Namun, sedikit banyak suasana kebangsaan menyelimuti persiapan tanwir.
Namun,
tidak seperti yang lain, nuansa politis di tingkat pusat hingga beberapa
provinsi tahun ini tidak menyurutkan persiapan kader-kader Muhammadiyah di
berbagai wilayah untuk menghadapi agenda penting, yaitu tanwir yang
diselenggarakan di Bandung.
Di
usianya lebih dari satu abad ini, Muhammadiyah tetap tegar dan progresif dalam
melakukan peran-peran keumatan dan kebangsaannya. Muhammadiyah (meminjam bahasa
Amien Rais) tetap sehat walafiat, kendati kadang-kadang batuk atau masuk angin.
Dalam
suasana yang berbau politis, sesungguhnya setiap ormas, apapun itu, senantiasa
menghadapi godaan berupa tarikan politis yang cukup menarik.
Namun,
Muhammadiyah memiliki sejarah panjang, tidak mudah untuk diintervensi, sehingga
tidak mungkin ada yang bisa dan berani menjual untuk sekadar sebuah kekuasaan
sesaat.
Kecenderungan
itu sangat mungkin, sebab apa pun alasannya, secara politis Muhammadiyah
merupakan organisasi yang sangat seksi dan dapat dijadikan salah satu kekuatan
politik. Karena itu, mengambil Muhammadiyah adalah langkah tepat untuk
memperkuat sebuah kekuasaan. Berhasil atau tidak “merebut” Muhammadiyah, sangat
ditentukan oleh para elite dan seluruh kader, khususnya elite Muhammadiyah.

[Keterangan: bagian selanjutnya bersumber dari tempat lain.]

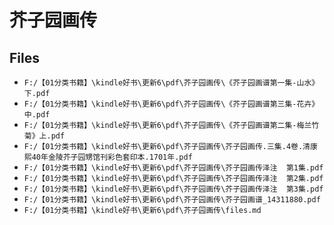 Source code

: # 芥子园画传

## Files

- `F:/【01分类书籍】\kindle好书\更新6\pdf\芥子园画传\《芥子园画谱第一集-山水》下.pdf`
- `F:/【01分类书籍】\kindle好书\更新6\pdf\芥子园画传\《芥子园画谱第三集-花卉》中.pdf`
- `F:/【01分类书籍】\kindle好书\更新6\pdf\芥子园画传\《芥子园画谱第二集-梅兰竹菊》上.pdf`
- `F:/【01分类书籍】\kindle好书\更新6\pdf\芥子园画传\芥子园画传.三集.4卷.清康熙40年金陵芥子园甥馆刊彩色套印本.1701年.pdf`
- `F:/【01分类书籍】\kindle好书\更新6\pdf\芥子园画传\芥子园画传泽注  第1集.pdf`
- `F:/【01分类书籍】\kindle好书\更新6\pdf\芥子园画传\芥子园画传泽注  第2集.pdf`
- `F:/【01分类书籍】\kindle好书\更新6\pdf\芥子园画传\芥子园画传泽注  第3集.pdf`
- `F:/【01分类书籍】\kindle好书\更新6\pdf\芥子园画传\芥子园画谱_14311880.pdf`
- `F:/【01分类书籍】\kindle好书\更新6\pdf\芥子园画传\files.md`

Selama kader-kader terbaik Muhammadiyah itu masih komit dengan garis perjuangan
dan tidak tergiur godaan-godaan sesaat, selama itu pula Muhammadiyah tetap
menunjukkan wibawanya. Namun, jika Muhammadiyah dalam hal ini elite dan
kadernya mudah terbeli, ormas ini benar-benar akan dipertaruhkan atau bahkan
tamat riwayatnya.
Selain
itu, di tengah gerakan masyarakat baru yang selalu berubah, bagaimana ormas
Islam, khususnya Muhammadiyah, memosisikan diri sebagai kekuatan sosial. Ilmu
pengetahuan yang melahirkan ledakan teknologi yang semakin canggih dalam setiap
detiknya, melahirkan sebuah wajah dan kultur masyarakat baru dengan pola komunikasi
yang sangat khas.
Karena
itu, keberimanan terhadap teknologi di sini harus menjadi bagian dari ruh ormas
Islam agar tetap bertahan dan eksis di tengah masyarakat. Dalam konteks ini,
Muhammadiyah dipertaruhkan pasca tanwir dalam peran-perannya terhadap
masyarakat yang memiliki budaya komunikasi yang selalu berubah itu. Dengan
demikian, respons forum tanwir terhadap gejala perkembangan pola budaya
masyarakat baru yang dipengaruhi oleh perkembangan teknologi informasi ini akan
menentukan masih eksis atau tidaknya Muhammadiyah pada masa mendatang.
Liberalisasi
tidak hanya terjadi pada aspek ekonomi, politik, dan sosial, tetapi kini muncul
dalam pola komunikasi ma syarakat. Setiap orang saat ini dapat berbicara apa
saja, kapan saja, dalam konteks berbagi, memberikan masukan, berbagi
pengalaman, termasuk mengkritik. Kebebasan pola komunikasi yang difasilitasi
oleh teknologi canggih ini pa da satu sisi merupakan konsekuensi kemajuan
zaman, tapi pada sisi lain adalah tantangan bagi Muhammadiyah.
Perkembangan
teknologi ini menjadi tantangan karena paling tidak menimbulkan dua
kecenderungan masyarakat. Pertama, dengan internet relasi sosial semakin
renggang. Masyarakat modern semakin suka menyendiri dengan dunianya
masing-masing. Mereka mengalihkan interaksi ke ruang maya. Tidak aneh jika
forum-forum pengajian semakin sedikit, jamaah masjid menyusut.
Kedua,
internet kini membangun komunitas baru dengan fasilitas yang di sebut media
sosial. Media ini menyatukan manusia secara lintas batas tanpa memedulikan
suku, agama, jenis kelamin, dan profesi. Mereka hanya peduli pada satu, yaitu
kesamaan isu yang di bangun. Mereka menjalin kekuatan sosial ketika menemukan
isu-isu krusial, terkait persoalan kemanusiaan, ketidakadilan dan
kesewenang-wenangan.
Satu
juta dukungan untuk Bibit Candra, koin Prita, solidaritas Bilqis, gerakan
boikot pajak, dan dukungan anak pencuri sandal jepit adalah sekelumit cerita
suksesnya media sosial dalam memengaruhi opini publik, mendorong legislator
untuk berbuat sesuatu, membuat gerah para penegak hukum, hingga mengubah
kebijakan presiden.
Keluarbiasaan
ini dibangun oleh sebuah komunitas media sosial yang mun cul dari ketiadaan,
tetapi media sosial mengonsolidasikan suara-suara tuhan itu dalam lorong virtual hingga menjelma menjadi sebuah
gerakan alternatif. Beberapa kasus di atas luput dari perhatian dan concern gerakan dakwah ormas Islam.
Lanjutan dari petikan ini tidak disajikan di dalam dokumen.